A que liberdade se referia o rapaz? Provavelmente à liberdade de expressão. Nas fontes em que extraiu o conhecimento que detém sobre o nazismo poderia constar ou não a informação de que a exibição da suástica como forma de divulgação do regime responsável pelo holocausto é crime tipificado no § 1º do art. 20, da Lei 7.716/89, com a redação que lhe foi dada pela Lei 9.459/97. Não importa. Exibir o símbolo nefasto é para ele um ato de liberdade.
O episódio acontece no momento em que os debates sobre a liberdade de expressão se acaloram devido à polarização política consolidada com as eleições presidenciais de 2018 e em que o exercício dessa liberdade de expressar opiniões – muito em vista do crescimento do uso das redes sociais – vem se confundindo com o chamado “discurso de ódio”, aquele em que o usuário se vale de palavras que denotam preconceito, discriminação, racismo e outras manifestações de cunho negativo para atingir determinada pessoa ou o grupo ao qual ela pertence.
A liberdade de expressão tem ligação estreita com o direito à informação e ambos vêm sendo discutidos pela comunidade jurídica sob o prisma dos direitos fundamentais.
Com o reconhecimento da liberdade de expressão na Declaração Universal dos Direitos Humanos, aprovada pela ONU em 1948, consolidou-se tal liberdade no direito de expressar opinião, receber ou prestar informações e ideias sem a ingerência de autoridades públicas.
Em algumas sociedade e ordenamentos jurídicos, sendo o melhor exemplo os Estados Unidos da América, tratar de liberdade de expressão é versar sobre um direito quase sacralizado.
Há, porém, que se distinguir, no que diz respeito à democracia, qual o caráter que a liberdade de expressão assumirá, se uma vertente instrumental – meio para se alcançar a democracia – ou como direito individual, neste caso como uma garantia de participação no debate público, independentemente da qualidade das opiniões, convicções e informações por qualquer meio veiculadas por alguém[3].
A liberdade de expressão substantiva corresponderia a um valor em si mesmo, um direito individual a garantir o pleno desenvolvimento da personalidade e a liberdade de expressão instrumental corresponderia a um legítimo instrumento para a promoção de outros valores e demandaria tutela específica. Dentre esses outros valores estaria a democracia.
A relação entre a liberdade de expressão e os meios de comunicação, por sua vez, é complexa e sempre esteve ligada à forma do exercício do poder político em determinado país. Sim, porque desde democracias consolidadas, como é considerada a dos Estados Unidos da América até países que convivem com permanentes tensões políticas e sociais e muito mais naqueles em que há controle absoluto do Estado sobre a comunicação de uma forma geral, difícil tem sido conciliar ou até mesmo calibrar a tensão existente nessa balança.

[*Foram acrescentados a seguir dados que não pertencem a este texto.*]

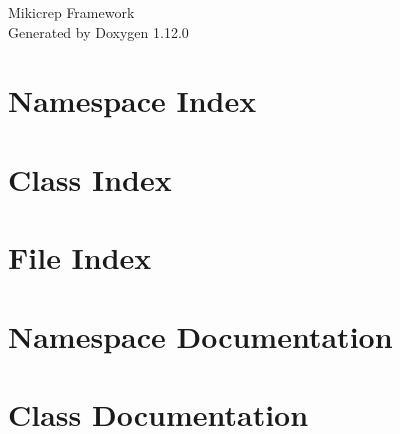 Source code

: \documentclass[twoside]{book}
\newcommand{\+}{\discretionary{\mbox{\scriptsize$\hookleftarrow$}}{}{}}
\newcommand{\clearemptydoublepage}{%
    \newpage{\pagestyle{empty}\cleardoublepage}%
  }
\begin{document}
  \raggedbottom
    \hypersetup{pageanchor=false,
                bookmarksnumbered=true,
                pdfencoding=unicode
               }
  \begin{titlepage}
  \vspace*{7cm}
  \begin{center}%
  {\Large Mikicrep Framework}\\
  \vspace*{1cm}
  {\large Generated by Doxygen 1.12.0}\\
  \end{center}
  \end{titlepage}
  \clearemptydoublepage
  \tableofcontents
  \clearemptydoublepage
  \hypersetup{pageanchor=true}
\chapter{Namespace Index}

\chapter{Class Index}

\chapter{File Index}

\chapter{Namespace Documentation}








\chapter{Class Documentation}


\end{document}
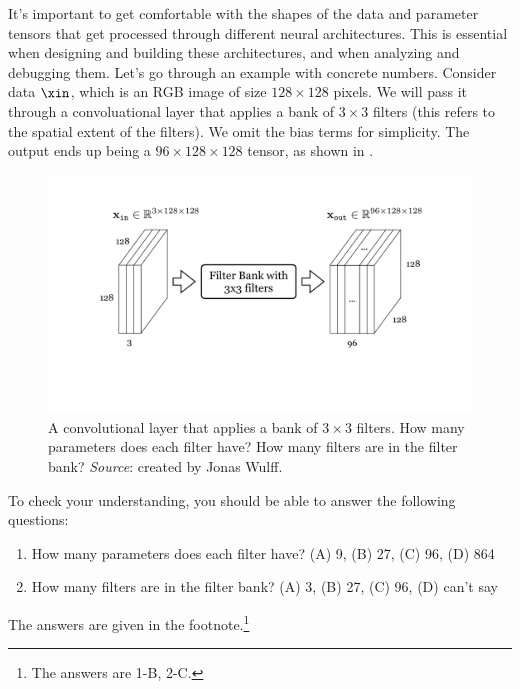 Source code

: It's important to get comfortable with the shapes of the data and parameter tensors that get processed through different neural architectures. This is essential when designing and building these architectures, and when analyzing and debugging them. Let's go through an example with concrete numbers. Consider data $\xin$, which is an RGB image of size $128 \times 128$ pixels. We will pass it through a convoluational layer that applies a bank of $3 \times 3$ filters (this refers to the spatial extent of the filters). We omit the bias terms for simplicity. The output ends up being a $96 \times 128 \times 128$ tensor, as shown in \fig{\ref{fig:convolutional_neural_nets:multichannel_conv_diagram}}.
\begin{figure}[h]
    \centerline{
        \includegraphics[width=0.65\linewidth]{./figures/convolutional_neural_nets/multichannel_conv_diagram.pdf}}
    \caption{A convolutional layer that applies a bank of $3 \times 3$ filters. How many parameters does each filter have? How many filters are in the filter bank? \textit{Source}: created by Jonas Wulff.}
    \label{fig:convolutional_neural_nets:multichannel_conv_diagram}
\end{figure}

To check your understanding, you should be able to answer the following questions:
\begin{enumerate}
    \item How many parameters does each filter have? (A) 9, (B) 27, (C) 96, (D) 864
    \item How many filters are in the filter bank? (A) 3, (B) 27, (C) 96, (D) can't say
\end{enumerate}
The answers are given in the footnote.\footnote{The answers are 1-B, 2-C.}



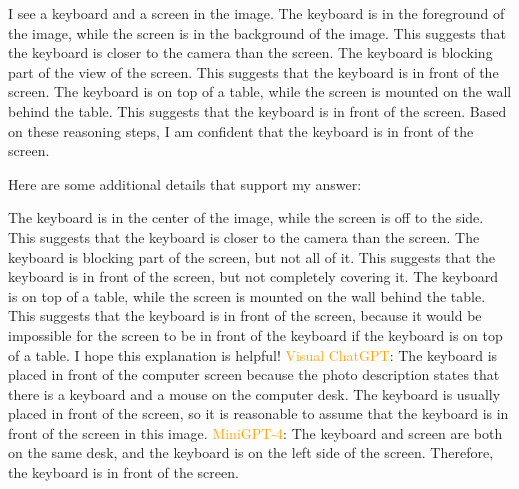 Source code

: \begin{enumerate}
    I see a keyboard and a screen in the image.
    The keyboard is in the foreground of the image, while the screen is in the background of the image. This suggests that the keyboard is closer to the camera than the screen.
    The keyboard is blocking part of the view of the screen. This suggests that the keyboard is in front of the screen.
    The keyboard is on top of a table, while the screen is mounted on the wall behind the table. This suggests that the keyboard is in front of the screen.
    Based on these reasoning steps, I am confident that the keyboard is in front of the screen.
    
    Here are some additional details that support my answer:
    
    The keyboard is in the center of the image, while the screen is off to the side. This suggests that the keyboard is closer to the camera than the screen.
    The keyboard is blocking part of the screen, but not all of it. This suggests that the keyboard is in front of the screen, but not completely covering it.
    The keyboard is on top of a table, while the screen is mounted on the wall behind the table. This suggests that the keyboard is in front of the screen, because it would be impossible for the screen to be in front of the keyboard if the keyboard is on top of a table.
    I hope this explanation is helpful!
    \subitem \textcolor{orange}{Visual ChatGPT}: The keyboard is placed in front of the computer screen because the photo description states that there is a keyboard and a mouse on the computer desk. The keyboard is usually placed in front of the screen, so it is reasonable to assume that the keyboard is in front of the screen in this image.
    \subitem \textcolor{orange}{MiniGPT-4}: The keyboard and screen are both on the same desk, and the keyboard is on the left side of the screen. Therefore, the keyboard is in front of the screen.
\end{enumerate}
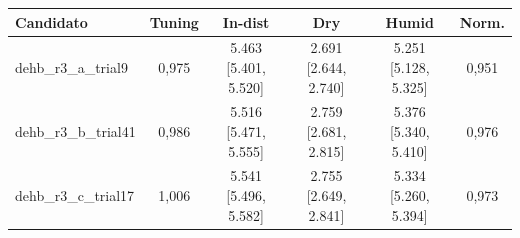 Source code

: \begin{tabular}{l c c c c c}
\hline
\textbf{Candidato} & \textbf{Tuning} & \textbf{In-dist} & \textbf{Dry} & \textbf{Humid} & \textbf{Norm.} \\ \hline
dehb\_r3\_a\_trial9 & 0,975 & 5.463 [5.401, 5.520] & 2.691 [2.644, 2.740] & 5.251 [5.128, 5.325] & 0,951 \\
dehb\_r3\_b\_trial41 & 0,986 & 5.516 [5.471, 5.555] & 2.759 [2.681, 2.815] & 5.376 [5.340, 5.410] & 0,976 \\
dehb\_r3\_c\_trial17 & 1,006 & 5.541 [5.496, 5.582] & 2.755 [2.649, 2.841] & 5.334 [5.260, 5.394] & 0,973 \\
\hline
\end{tabular}
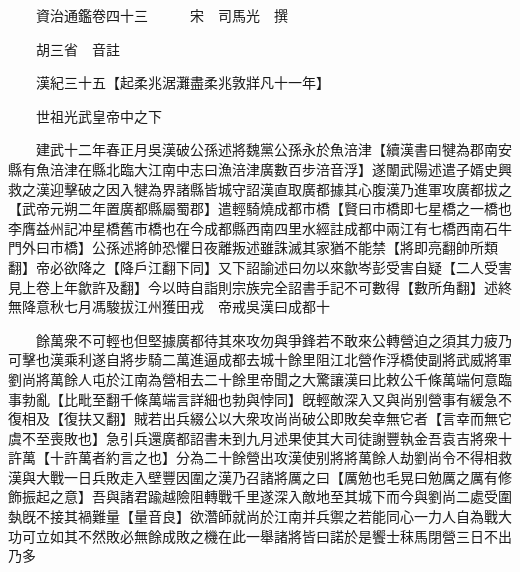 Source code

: 










 


 
 


 

  
  
  
  
  





  
  
  
  
  
 
  

  

  
  
  



  

 
 

  
   




  

  
  


  　　資治通鑑卷四十三　　　宋　司馬光　撰

　　胡三省　音註

　　漢紀三十五【起柔兆涺灘盡柔兆敦牂凡十一年】

　　世祖光武皇帝中之下

　　建武十二年春正月吳漢破公孫述將魏黨公孫永於魚涪津【續漢書曰犍為郡南安縣有魚涪津在縣北臨大江南中志曰漁涪津廣數百步涪音浮】遂闈武陽述遣子婿史興救之漢迎擊破之因入犍為界諸縣皆城守詔漢直取廣都據其心腹漢乃進軍攻廣都拔之【武帝元朔二年置廣都縣屬蜀郡】遣輕騎燒成都市橋【賢曰市橋即七星橋之一橋也李膺益州記冲星橋舊市橋也在今成都縣西南四里水經註成都中兩江有七橋西南石牛門外曰市橋】公孫述將帥恐懼日夜離叛述雖誅滅其家猶不能禁【將即亮翻帥所類翻】帝必欲降之【降戶江翻下同】又下詔諭述曰勿以來歙岑彭受害自疑【二人受害見上卷上年歙許及翻】今以時自詣則宗族完全詔書手記不可數得【數所角翻】述終無降意秋七月馮駿拔江州獲田戎　帝戒吳漢曰成都十

　　餘萬衆不可輕也但堅據廣都待其來攻勿與爭鋒若不敢來公轉營迫之須其力疲乃可擊也漢乘利遂自將步騎二萬進逼成都去城十餘里阻江北營作浮橋使副將武威將軍劉尚將萬餘人屯於江南為營相去二十餘里帝聞之大驚讓漢曰比敕公千條萬端何意臨事勃亂【比毗至翻千條萬端言詳細也勃與悖同】旣輕敵深入又與尚别營事有緩急不復相及【復扶又翻】賊若出兵綴公以大衆攻尚尚破公即敗矣幸無它者【言幸而無它虞不至喪敗也】急引兵還廣都詔書未到九月述果使其大司徒謝豐執金吾袁吉將衆十許萬【十許萬者約言之也】分為二十餘營出攻漢使别將將萬餘人劫劉尚令不得相救漢與大戰一日兵敗走入壁豐因圍之漢乃召諸將厲之曰【厲勉也毛晃曰勉厲之厲有修飾振起之意】吾與諸君踰越險阻轉戰千里遂深入敵地至其城下而今與劉尚二處受圍埶旣不接其禍難量【量音良】欲濳師就尚於江南并兵禦之若能同心一力人自為戰大功可立如其不然敗必無餘成敗之機在此一舉諸將皆曰諾於是饗士秣馬閉營三日不出乃多


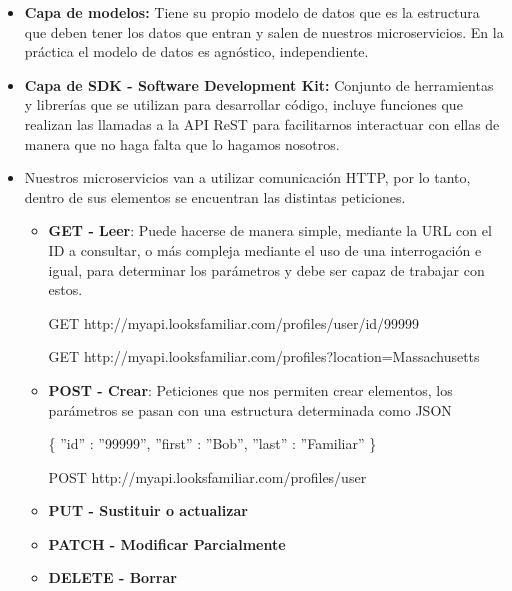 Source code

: \documentclass[12pt, twoside, openright]{report} %
\begin{document}
\begin{itemize}
	\item \textbf{Capa de modelos:} Tiene su propio modelo de datos que es la estructura que deben tener los datos que entran y salen de nuestros microservicios. En la práctica el modelo de datos es agnóstico, independiente.
	\item \textbf{Capa de SDK - Software Development Kit:} Conjunto de herramientas y librerías que se utilizan para desarrollar código, incluye funciones que realizan las llamadas a la API ReST para facilitarnos interactuar con ellas de manera que no haga falta que lo hagamos nosotros.
	\item Nuestros microservicios van a utilizar comunicación HTTP, por lo tanto, dentro de sus elementos se encuentran las distintas peticiones.
	      \begin{itemize}
		      \item \textbf{GET - Leer}: Puede hacerse de manera simple, mediante la URL con el ID a consultar, o más compleja mediante el uso de una interrogación e igual, para determinar los parámetros y debe ser capaz de trabajar con estos.

		            GET http://myapi.looksfamiliar.com/profiles/user/id/99999

		            GET http://myapi.looksfamiliar.com/profiles?location=Massachusetts

		      \item \textbf{POST - Crear}: Peticiones que nos permiten crear elementos, los parámetros se pasan con una estructura determinada como JSON

		            \{ ''id'' : ''99999'', ''first'' : ''Bob'', ''last'' : ''Familiar'' \}

		            POST http://myapi.looksfamiliar.com/profiles/user

		      \item \textbf{PUT - Sustituir o actualizar}
		      \item \textbf{PATCH - Modificar Parcialmente}
		      \item \textbf{DELETE - Borrar}
	      \end{itemize}
		  \pagebreak


\end{itemize}
\end{document}

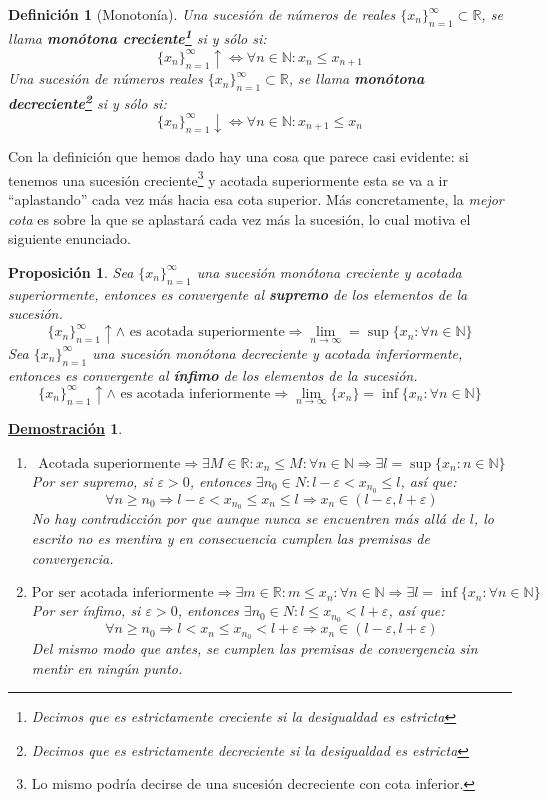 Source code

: \documentclass[10pt,a4paper,openright]{book}
\theoremstyle{break}
\newtheorem{defi}{Definición}[chapter]
\newtheorem{prop}{Proposición}[chapter]
\newtheorem*{demo}{\underline{Demostración}}
\begin{document}
\begin{defi}[Monotonía]
Una sucesión de números de reales $\{x_n\}_{n=1}^\infty\subset \mathbb R$, se llama \textbf{monótona creciente\footnote{Decimos que es estrictamente creciente si la desigualdad es estricta}} si y sólo si:
\[
\{x_n\}_{n=1}^\infty \uparrow \Leftrightarrow \forall n\in \mathbb N: x_n\leq x_{n+1}
\]
Una sucesión de números reales $\{x_n\}_{n=1}^\infty\subset \mathbb R$, se llama \textbf{monótona decreciente\footnote{Decimos que es estrictamente decreciente si la desigualdad es estricta}} si y sólo si:
\[
\{x_n\}_{n=1}^\infty \downarrow \Leftrightarrow \forall n\in \mathbb N: x_{n+1}\leq x_n
\]
\end{defi}

Con la definición que hemos dado hay una cosa que parece casi evidente: si tenemos una sucesión creciente\footnote{Lo mismo podría decirse de una sucesión decreciente con cota inferior.} y acotada superiormente esta se va a ir ``aplastando'' cada vez más hacia esa cota superior. Más concretamente, la \textit{mejor cota} es sobre la que se aplastará cada vez más la sucesión, lo cual motiva el siguiente enunciado.

\begin{prop}
Sea $\{x_n\}_{n=1}^\infty$ una sucesión monótona creciente y acotada superiormente, entonces es convergente al \textbf{supremo} de los elementos de la sucesión.
\[
\{x_n\}_{n=1}^\infty \uparrow \wedge \mbox{ es acotada superiormente}\Rightarrow \lim_{n\rightarrow \infty} = \sup\{x_n: \forall n\in \mathbb N\}
\]
Sea $\{x_n\}_{n=1}^\infty$ una sucesión monótona decreciente y acotada inferiormente, entonces es convergente al \textbf{ínfimo} de los elementos de la sucesión.
\[
\{x_n\}_{n=1}^\infty \uparrow \wedge \mbox{ es acotada inferiormente}\Rightarrow \lim_{n\rightarrow \infty} \{x_n\} = \inf\{x_n: \forall n\in \mathbb N\}
\]
\end{prop}
\begin{demo}
\begin{enumerate}
\item 
$$\mbox{Acotada superiormente}\Rightarrow \exists M\in \mathbb R: x_n\leq M: \forall n\in \mathbb N\Rightarrow \exists l=\sup\{x_n: n\in \mathbb N\}$$
Por ser supremo, si $\varepsilon>0$, entonces $\exists n_0\in N: l-\varepsilon<x_{n_0}\leq l$, así que:
$$\forall n\geq n_0\Rightarrow l-\varepsilon< x_{n_0}\leq x_n\leq l \Rightarrow x_n\in (l-\varepsilon, l+\varepsilon)$$
No hay contradicción por que aunque nunca se encuentren más allá de $l$, lo escrito no es mentira y en consecuencia cumplen las premisas de convergencia.

\item 
$$\mbox{Por ser acotada inferiormente}\Rightarrow \exists m\in \mathbb R: m\leq x_n: \forall n\in \mathbb N\Rightarrow \exists l=\inf\{x_n: \forall n\in \mathbb N\}$$
Por ser ínfimo, si $\varepsilon>0$, entonces $\exists n_0\in N: l\leq x_{n_0}<l+\varepsilon$, así que:
$$\forall n\geq n_0\Rightarrow l< x_n\leq x_{n_0} <l+\varepsilon \Rightarrow x_n\in (l-\varepsilon, l+\varepsilon)$$
Del mismo modo que antes, se cumplen las premisas de convergencia sin mentir en ningún punto.
\end{enumerate}
\end{demo}
\end{document}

Outras questões relacionadas à liberdade de expressão e o discurso político vêm sendo pautadas desde o início da pandemia da Covid-19 (Coronavirus Disease 2019), doença causada pelo novo Coronavírus. Dentre outras tantas fragilidades mundiais e nacionais escancaradas no período pandêmico, como a desigualdade social, a globalização econômica e o embate entre o negacionismo e a ciência, a utilização da internet para a difusão de notícias falsas tem se mostrado forte e representa um problema que precisa ser enfrentado e vem causando desde antes das eleições de 2018, mas principalmente a partir da campanha eleitoral daquele ano, significativa tentativa de enfraquecer a jovem estrutura democrática brasileira.
O Brasil é hoje o 5° país do mundo com maior número de conexões à internet, sendo a maioria das conexões feita através de dispositivos móveis e para uso nas redes sociais.
Relatório de 2017 da Conferência das Nações Unidas sobre Comércio e Desenvolvimento aponta o Brasil em quarto lugar no ranking mundial de usuários de internet, mas também demonstra grande desigualdade no acesso da população, considerados aspectos regionais e sócio-econômicos[4].
No que diz respeito à utilização de redes sociais no Brasil, as que prestam serviços de mensagens viraram ferramentas essenciais no dia a dia da população, estando o WhatsApp no topo dos aplicativos mais usados. Conforme pesquisa da Global Mobile Consumer Survey, 80% dos brasileiros usam essa plataforma de troca de mensagens ao menos uma vez a cada hora[5].
Aqui se chega a um ponto de extrema importância para a liberdade de expressão, dado que o poder de difusão de informação que detém o WhatsApp é capaz de superar diversos outros meios de comunicação, a exemplo da televisão aberta – de acesso irrestrito – e outras plataformas também oferecidas na internet.
Esse fenômeno tem preocupado vários setores da sociedade e trazido inúmeras inquietações aos juristas. O alcance e a maneira ou objetivos pelos quais for motivado o uso desse aplicativo, a propósito, já foram capazes de comprovar seu potencial de impacto em processos eletivos de natureza política. O Brasil, inclusive, é apontado em estudo realizado pela Reuters (Digital News Report 2020)[6] como um dos países que mais consomem informação por intermédio de redes sociais. Saliente-se mais uma vez que não somente o WhatsApp, mas também o Instagram (60,1 milhões de usuários mensais em agosto de 2019)[7], estão abrigados no conglomerado do Facebook, uma das mais longevas redes sociais com 120 milhões de usuários ativos no Brasil em abril de 2020[8] e recentemente envolvida em escândalos eleitorais, sendo os mais conhecidos a eleição norte-americana de 2016 e o referendo relacionado à saída do Reino Unida da União Europeia, conhecido como Brexit e ocorrido em junho do mesmo ano[9].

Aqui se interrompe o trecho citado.